▸ **Work order**: Whenever "successful" appears in a line, please copy that line from the data.

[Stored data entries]
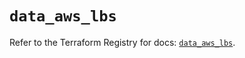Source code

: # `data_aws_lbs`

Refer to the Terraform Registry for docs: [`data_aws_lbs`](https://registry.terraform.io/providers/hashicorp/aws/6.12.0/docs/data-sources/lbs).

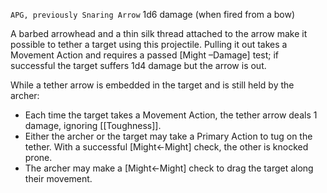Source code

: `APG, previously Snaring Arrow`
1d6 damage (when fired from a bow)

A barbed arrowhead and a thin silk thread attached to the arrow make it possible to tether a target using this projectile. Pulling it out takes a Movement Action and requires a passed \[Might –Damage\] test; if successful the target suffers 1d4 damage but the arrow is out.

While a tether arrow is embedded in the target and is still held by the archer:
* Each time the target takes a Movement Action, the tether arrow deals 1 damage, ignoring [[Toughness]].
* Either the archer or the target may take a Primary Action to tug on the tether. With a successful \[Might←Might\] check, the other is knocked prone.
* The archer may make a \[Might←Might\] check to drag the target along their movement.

▸ **Answer box**:
A barbed arrowhead and a thin silk thread attached to the arrow make it possible to tether a target using this projectile. Pulling it out takes a Movement Action and requires a passed \[Might –Damage\] test; if successful the target suffers 1d4 damage but the arrow is out.
* Either the archer or the target may take a Primary Action to tug on the tether. With a successful \[Might←Might\] check, the other is knocked prone.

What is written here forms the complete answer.